[Activity] Go through the listing and return every line with "each" in it.

[Records for processing]
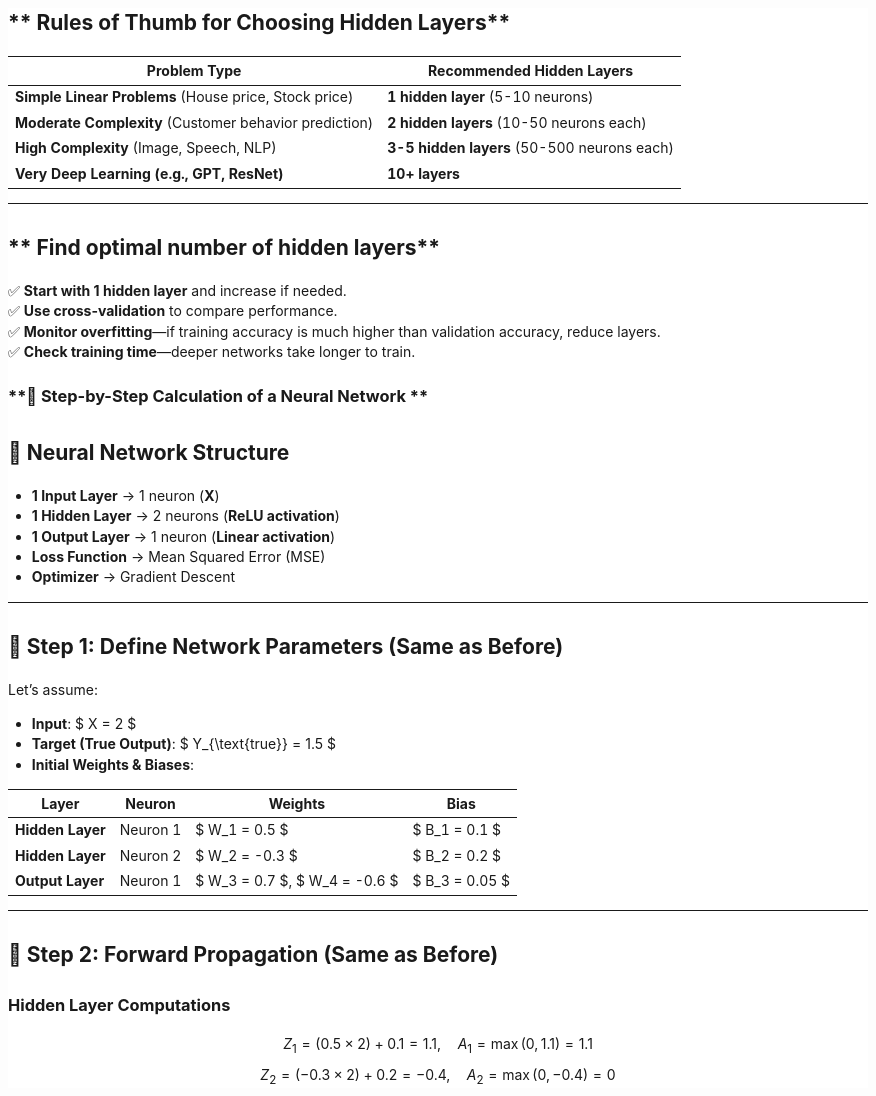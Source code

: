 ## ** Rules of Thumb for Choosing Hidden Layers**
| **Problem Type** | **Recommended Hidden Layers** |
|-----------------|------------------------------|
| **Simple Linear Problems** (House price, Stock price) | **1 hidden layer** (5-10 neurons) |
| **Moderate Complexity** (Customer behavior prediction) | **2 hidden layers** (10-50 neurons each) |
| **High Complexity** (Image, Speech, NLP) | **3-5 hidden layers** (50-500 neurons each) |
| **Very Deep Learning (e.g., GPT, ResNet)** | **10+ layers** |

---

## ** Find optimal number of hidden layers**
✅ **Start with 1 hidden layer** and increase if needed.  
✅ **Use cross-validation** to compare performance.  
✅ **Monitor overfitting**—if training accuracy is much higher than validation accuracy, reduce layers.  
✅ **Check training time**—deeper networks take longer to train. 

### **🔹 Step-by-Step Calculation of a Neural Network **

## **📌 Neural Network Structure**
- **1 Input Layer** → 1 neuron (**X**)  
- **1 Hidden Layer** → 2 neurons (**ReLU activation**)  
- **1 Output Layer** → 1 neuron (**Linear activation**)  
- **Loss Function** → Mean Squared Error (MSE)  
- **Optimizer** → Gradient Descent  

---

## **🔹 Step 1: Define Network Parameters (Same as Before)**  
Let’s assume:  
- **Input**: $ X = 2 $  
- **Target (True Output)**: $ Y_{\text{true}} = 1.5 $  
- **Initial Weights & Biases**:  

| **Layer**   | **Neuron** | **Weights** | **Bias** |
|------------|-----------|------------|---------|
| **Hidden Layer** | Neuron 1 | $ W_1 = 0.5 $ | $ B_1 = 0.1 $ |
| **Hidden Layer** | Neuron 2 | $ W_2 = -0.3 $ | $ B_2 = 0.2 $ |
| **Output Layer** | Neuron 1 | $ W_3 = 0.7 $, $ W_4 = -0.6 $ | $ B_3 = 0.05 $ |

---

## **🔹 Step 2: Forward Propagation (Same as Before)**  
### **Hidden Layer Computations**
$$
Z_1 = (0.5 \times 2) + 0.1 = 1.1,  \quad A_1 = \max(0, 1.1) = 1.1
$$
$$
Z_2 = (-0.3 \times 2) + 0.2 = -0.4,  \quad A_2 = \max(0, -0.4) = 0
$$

[The completed task]
| **Moderate Complexity** (Customer behavior prediction) | **2 hidden layers** (10-50 neurons each) |
| **High Complexity** (Image, Speech, NLP) | **3-5 hidden layers** (50-500 neurons each) |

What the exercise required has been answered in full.